World Health Organization, United Nations Children’s Fund, and International Council for the Control of Iodine Deficiency Disorders. Assessment of the iodine deficiency disorders and monitoring their elimination. Geneva: World Health Organization; 2001.
561.4 Acquired Goiter
Most acquired goiters are sporadic and develop from a variety of causes; patients are usually euthyroid but may be hypothyroid or hyperthyroid. The most common cause of acquired goiter is lymphocytic thyroiditis (Chapter 560). A rare cause in children is subacute thyroiditis (De Quervain disease) (Chapter 560). Other causes include excess iodide ingestion and certain drugs, including amiodarone and lithium. Intrinsic biochemical defects in the synthesis of thyroid hormone are almost always associated with goiter; milder defects occur later in childhood. The occurrence of the disorder in siblings, onset in early life, and possible association with hypothyroidism (goitrous hypothyroidism) are important clues to the diagnosis.

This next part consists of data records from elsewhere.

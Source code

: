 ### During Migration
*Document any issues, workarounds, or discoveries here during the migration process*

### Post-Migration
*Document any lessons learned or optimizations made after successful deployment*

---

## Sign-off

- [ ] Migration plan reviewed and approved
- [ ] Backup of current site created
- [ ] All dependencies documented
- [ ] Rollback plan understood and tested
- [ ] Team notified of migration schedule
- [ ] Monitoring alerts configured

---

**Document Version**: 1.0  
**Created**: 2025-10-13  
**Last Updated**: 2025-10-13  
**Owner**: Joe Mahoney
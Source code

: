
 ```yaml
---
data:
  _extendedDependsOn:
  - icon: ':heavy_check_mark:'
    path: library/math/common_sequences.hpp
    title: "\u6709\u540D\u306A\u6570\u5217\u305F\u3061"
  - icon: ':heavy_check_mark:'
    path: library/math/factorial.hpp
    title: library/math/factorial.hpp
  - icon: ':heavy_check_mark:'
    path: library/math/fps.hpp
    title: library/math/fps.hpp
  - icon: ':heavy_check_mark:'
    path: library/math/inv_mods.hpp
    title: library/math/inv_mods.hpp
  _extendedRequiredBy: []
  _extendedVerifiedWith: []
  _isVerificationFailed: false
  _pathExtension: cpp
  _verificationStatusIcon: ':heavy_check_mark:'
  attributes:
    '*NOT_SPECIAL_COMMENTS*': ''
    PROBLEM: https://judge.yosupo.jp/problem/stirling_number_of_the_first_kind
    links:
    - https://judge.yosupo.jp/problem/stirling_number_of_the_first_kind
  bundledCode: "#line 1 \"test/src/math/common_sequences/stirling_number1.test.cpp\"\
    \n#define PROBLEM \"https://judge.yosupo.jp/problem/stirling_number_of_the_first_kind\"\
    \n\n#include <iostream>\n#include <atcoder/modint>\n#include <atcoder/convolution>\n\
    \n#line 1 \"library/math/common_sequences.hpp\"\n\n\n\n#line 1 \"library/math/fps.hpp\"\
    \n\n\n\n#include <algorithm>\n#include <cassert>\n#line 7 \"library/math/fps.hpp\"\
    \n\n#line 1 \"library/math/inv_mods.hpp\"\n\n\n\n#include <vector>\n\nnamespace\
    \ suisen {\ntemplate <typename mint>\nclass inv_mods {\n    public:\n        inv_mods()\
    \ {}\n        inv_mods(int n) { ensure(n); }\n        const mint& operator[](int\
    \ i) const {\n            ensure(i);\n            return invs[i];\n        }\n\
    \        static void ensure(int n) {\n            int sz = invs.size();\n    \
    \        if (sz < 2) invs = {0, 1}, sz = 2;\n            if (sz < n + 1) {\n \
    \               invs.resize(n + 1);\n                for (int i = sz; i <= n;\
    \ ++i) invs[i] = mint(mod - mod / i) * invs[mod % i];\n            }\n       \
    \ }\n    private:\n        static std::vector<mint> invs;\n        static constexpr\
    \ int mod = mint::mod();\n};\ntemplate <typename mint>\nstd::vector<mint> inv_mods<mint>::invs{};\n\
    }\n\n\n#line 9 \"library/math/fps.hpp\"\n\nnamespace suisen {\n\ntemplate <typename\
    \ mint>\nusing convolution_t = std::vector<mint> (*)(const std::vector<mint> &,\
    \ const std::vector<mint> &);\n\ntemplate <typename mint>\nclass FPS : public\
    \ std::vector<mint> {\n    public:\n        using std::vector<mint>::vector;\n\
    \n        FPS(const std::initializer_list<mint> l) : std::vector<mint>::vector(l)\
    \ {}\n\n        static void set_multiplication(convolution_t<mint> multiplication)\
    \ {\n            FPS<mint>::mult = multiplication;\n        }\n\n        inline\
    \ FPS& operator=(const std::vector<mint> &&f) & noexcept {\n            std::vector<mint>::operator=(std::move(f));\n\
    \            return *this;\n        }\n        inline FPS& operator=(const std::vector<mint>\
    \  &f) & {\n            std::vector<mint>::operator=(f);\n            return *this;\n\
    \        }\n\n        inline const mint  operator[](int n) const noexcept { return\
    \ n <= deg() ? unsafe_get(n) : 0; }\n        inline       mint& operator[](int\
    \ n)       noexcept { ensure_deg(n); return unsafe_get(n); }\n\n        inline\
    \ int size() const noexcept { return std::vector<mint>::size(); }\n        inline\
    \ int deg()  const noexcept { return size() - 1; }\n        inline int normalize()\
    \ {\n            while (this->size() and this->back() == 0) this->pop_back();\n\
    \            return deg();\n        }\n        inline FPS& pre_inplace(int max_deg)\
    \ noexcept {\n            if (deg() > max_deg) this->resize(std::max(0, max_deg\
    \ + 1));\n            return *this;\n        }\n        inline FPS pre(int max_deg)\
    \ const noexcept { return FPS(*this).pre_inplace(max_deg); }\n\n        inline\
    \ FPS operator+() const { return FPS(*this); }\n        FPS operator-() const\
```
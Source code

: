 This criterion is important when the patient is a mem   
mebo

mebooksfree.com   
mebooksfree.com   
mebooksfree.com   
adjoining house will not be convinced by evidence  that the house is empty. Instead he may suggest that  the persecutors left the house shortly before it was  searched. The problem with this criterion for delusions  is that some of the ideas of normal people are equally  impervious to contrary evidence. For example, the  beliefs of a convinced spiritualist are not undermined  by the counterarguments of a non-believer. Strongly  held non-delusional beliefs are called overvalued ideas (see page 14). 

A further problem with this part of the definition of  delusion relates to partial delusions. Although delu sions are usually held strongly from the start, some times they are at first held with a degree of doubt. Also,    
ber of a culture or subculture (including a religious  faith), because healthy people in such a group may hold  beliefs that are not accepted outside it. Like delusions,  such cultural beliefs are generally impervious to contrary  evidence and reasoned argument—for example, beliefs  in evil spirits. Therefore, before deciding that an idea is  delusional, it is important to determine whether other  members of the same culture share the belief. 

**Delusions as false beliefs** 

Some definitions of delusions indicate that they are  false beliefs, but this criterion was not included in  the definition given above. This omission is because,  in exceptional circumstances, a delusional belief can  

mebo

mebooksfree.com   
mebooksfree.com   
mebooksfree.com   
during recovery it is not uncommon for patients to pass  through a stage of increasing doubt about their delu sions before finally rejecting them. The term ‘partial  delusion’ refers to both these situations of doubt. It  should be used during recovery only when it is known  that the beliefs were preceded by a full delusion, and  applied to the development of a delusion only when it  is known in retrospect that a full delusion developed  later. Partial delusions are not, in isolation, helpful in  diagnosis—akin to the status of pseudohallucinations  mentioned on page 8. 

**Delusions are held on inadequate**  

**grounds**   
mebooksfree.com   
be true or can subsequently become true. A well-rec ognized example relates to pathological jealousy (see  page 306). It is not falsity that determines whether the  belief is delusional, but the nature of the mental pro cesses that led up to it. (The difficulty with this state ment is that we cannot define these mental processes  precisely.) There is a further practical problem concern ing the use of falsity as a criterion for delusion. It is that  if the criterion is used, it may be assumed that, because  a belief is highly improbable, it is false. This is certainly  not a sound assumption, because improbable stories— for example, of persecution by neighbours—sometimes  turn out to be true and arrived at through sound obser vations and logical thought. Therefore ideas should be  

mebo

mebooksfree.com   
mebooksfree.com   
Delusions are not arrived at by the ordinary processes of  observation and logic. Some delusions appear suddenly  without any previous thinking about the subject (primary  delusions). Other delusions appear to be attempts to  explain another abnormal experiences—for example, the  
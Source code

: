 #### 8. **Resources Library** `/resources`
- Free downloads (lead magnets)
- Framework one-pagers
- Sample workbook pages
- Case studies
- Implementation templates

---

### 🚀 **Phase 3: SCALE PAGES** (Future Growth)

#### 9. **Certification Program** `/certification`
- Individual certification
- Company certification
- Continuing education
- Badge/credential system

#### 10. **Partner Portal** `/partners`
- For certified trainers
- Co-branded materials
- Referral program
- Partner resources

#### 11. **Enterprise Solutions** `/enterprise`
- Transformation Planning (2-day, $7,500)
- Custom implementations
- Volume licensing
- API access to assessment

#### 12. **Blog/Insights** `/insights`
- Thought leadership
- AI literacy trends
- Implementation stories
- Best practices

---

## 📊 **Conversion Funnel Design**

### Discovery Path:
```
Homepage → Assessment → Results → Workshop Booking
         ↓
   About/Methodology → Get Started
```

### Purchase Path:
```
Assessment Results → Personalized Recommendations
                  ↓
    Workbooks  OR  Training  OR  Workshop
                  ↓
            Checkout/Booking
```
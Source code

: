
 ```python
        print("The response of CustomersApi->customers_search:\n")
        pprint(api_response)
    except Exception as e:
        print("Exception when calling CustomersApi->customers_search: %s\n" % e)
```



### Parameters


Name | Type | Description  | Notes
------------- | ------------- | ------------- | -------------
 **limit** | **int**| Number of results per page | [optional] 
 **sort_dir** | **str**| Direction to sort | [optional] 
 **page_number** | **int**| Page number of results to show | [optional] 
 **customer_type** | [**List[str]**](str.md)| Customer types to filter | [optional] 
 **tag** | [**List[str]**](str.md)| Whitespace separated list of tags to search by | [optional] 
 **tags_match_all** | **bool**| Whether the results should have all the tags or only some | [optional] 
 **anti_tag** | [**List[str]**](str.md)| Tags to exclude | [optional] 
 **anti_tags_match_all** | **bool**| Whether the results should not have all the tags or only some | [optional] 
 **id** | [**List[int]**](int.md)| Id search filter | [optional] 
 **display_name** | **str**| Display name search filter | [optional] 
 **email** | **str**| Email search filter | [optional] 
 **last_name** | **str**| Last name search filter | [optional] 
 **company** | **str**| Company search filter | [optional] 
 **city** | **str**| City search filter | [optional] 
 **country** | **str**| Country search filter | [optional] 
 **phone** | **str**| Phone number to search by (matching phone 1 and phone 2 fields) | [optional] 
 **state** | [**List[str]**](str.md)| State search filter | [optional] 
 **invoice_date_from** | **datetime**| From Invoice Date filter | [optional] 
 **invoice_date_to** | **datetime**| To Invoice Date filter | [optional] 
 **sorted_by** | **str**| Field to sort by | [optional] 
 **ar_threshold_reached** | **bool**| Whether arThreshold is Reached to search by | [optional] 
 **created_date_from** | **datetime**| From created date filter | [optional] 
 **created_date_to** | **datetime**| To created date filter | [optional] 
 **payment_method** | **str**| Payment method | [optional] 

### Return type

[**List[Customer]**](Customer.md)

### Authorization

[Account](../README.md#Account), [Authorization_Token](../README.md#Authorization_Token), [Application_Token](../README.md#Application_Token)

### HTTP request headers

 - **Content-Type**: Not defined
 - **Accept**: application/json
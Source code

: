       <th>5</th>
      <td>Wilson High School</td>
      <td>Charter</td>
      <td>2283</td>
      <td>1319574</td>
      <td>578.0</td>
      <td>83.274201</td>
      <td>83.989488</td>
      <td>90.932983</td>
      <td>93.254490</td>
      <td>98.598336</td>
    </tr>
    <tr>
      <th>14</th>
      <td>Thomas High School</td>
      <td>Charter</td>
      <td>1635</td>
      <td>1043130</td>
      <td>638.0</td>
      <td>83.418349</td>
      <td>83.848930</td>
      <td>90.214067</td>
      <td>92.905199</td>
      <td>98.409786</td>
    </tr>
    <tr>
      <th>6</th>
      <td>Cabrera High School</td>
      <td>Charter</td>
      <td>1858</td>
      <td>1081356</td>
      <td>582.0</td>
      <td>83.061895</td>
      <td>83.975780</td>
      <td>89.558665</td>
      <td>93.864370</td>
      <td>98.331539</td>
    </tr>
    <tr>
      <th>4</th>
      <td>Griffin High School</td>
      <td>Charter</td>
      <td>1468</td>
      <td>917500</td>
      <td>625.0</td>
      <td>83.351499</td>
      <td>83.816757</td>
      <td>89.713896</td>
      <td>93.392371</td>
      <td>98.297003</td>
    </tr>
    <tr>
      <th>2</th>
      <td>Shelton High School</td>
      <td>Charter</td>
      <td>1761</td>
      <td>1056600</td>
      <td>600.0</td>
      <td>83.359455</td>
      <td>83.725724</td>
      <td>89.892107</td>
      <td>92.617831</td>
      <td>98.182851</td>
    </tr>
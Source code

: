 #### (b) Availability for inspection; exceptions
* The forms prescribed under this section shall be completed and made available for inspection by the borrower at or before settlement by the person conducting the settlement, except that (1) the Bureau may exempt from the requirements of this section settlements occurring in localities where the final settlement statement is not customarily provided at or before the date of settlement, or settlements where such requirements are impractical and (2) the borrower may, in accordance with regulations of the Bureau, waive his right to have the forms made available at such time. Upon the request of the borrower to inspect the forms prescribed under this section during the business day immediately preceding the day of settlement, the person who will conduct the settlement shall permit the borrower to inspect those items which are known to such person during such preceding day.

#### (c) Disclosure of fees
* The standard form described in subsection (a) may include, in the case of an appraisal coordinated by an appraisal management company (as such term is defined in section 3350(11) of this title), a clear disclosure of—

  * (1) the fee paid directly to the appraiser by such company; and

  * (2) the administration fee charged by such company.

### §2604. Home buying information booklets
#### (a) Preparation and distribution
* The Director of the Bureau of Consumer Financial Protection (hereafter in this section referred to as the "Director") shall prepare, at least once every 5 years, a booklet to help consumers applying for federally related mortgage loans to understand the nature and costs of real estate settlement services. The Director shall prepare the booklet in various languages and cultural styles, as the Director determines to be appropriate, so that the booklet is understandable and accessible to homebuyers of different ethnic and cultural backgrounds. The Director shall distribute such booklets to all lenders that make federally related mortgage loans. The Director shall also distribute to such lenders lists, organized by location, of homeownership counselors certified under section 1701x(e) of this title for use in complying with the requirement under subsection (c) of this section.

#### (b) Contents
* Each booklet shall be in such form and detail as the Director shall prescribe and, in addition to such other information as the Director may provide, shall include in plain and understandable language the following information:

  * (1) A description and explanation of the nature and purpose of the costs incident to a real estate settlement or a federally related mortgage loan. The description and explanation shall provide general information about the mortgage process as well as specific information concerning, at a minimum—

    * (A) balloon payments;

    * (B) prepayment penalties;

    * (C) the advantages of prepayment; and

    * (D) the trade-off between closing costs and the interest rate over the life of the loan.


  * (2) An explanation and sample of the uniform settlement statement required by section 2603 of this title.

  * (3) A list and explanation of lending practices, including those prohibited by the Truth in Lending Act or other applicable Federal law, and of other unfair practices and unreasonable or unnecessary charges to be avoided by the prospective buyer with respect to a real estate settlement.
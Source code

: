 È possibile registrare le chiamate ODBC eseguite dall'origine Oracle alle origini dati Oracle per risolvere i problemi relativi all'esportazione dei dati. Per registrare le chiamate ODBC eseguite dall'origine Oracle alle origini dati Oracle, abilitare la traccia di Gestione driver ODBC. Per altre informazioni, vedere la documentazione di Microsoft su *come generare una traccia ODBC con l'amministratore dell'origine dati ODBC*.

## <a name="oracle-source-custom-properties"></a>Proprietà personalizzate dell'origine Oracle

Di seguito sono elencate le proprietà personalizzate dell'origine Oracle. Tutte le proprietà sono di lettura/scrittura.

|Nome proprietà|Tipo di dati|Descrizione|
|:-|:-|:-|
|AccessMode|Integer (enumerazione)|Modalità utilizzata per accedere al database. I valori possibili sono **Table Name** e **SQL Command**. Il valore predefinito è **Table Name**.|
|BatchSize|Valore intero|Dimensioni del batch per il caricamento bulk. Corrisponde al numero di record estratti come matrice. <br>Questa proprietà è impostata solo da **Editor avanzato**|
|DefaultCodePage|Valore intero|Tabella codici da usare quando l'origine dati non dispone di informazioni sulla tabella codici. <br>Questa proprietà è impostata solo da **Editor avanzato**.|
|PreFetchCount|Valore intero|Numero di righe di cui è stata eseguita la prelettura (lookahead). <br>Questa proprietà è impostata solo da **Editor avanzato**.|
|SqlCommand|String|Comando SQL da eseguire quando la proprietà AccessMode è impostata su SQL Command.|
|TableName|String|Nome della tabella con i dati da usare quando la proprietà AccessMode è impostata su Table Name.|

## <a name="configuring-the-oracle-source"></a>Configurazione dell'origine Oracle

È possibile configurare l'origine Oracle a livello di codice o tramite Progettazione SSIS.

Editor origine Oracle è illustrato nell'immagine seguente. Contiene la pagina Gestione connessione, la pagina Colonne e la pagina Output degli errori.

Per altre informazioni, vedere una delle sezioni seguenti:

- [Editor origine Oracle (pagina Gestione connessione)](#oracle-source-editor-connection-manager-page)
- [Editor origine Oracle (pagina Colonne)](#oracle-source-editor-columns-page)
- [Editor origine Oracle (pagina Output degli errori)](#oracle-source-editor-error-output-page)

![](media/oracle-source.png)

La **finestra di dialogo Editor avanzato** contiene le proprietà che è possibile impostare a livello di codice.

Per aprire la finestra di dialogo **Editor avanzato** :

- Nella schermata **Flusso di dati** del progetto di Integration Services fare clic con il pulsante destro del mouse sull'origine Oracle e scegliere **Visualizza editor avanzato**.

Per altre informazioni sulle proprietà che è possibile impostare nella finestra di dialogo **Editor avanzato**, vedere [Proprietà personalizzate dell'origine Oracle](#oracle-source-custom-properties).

Simple Goiter (Colloid Goiter)
A few children with euthyroid goiters have simple goiters, a condition of unknown cause not associated with hypothyroidism or hyperthyroidism and not caused by inflammation or neoplasia. The condition predominates in girls and has a peak incidence before and during the pubertal years. Histologic examination of the thyroid either is normal or reveals variable follicular size, dense colloid, and flattened epithelium. The goiter may be small or large. It is firm in half the patients and occasionally is asymmetric or nodular. Levels of TSH are normal or low, scintiscans are normal, and thyroid antibodies are absent. Differentiation from lymphocytic thyroiditis might not be possible without a biopsy, but biopsy is usually not indicated. Therapy with thyroid hormone can help prevent progression to a large multinodular goiter, although it is difficult to separate any treatment effects from the natural history, which is for the goiter to decrease in size. Patients should be reevaluated periodically, because some have antibody-negative lymphocytic thyroiditis and therefore are at risk for changes in thyroid function (Chapter 560).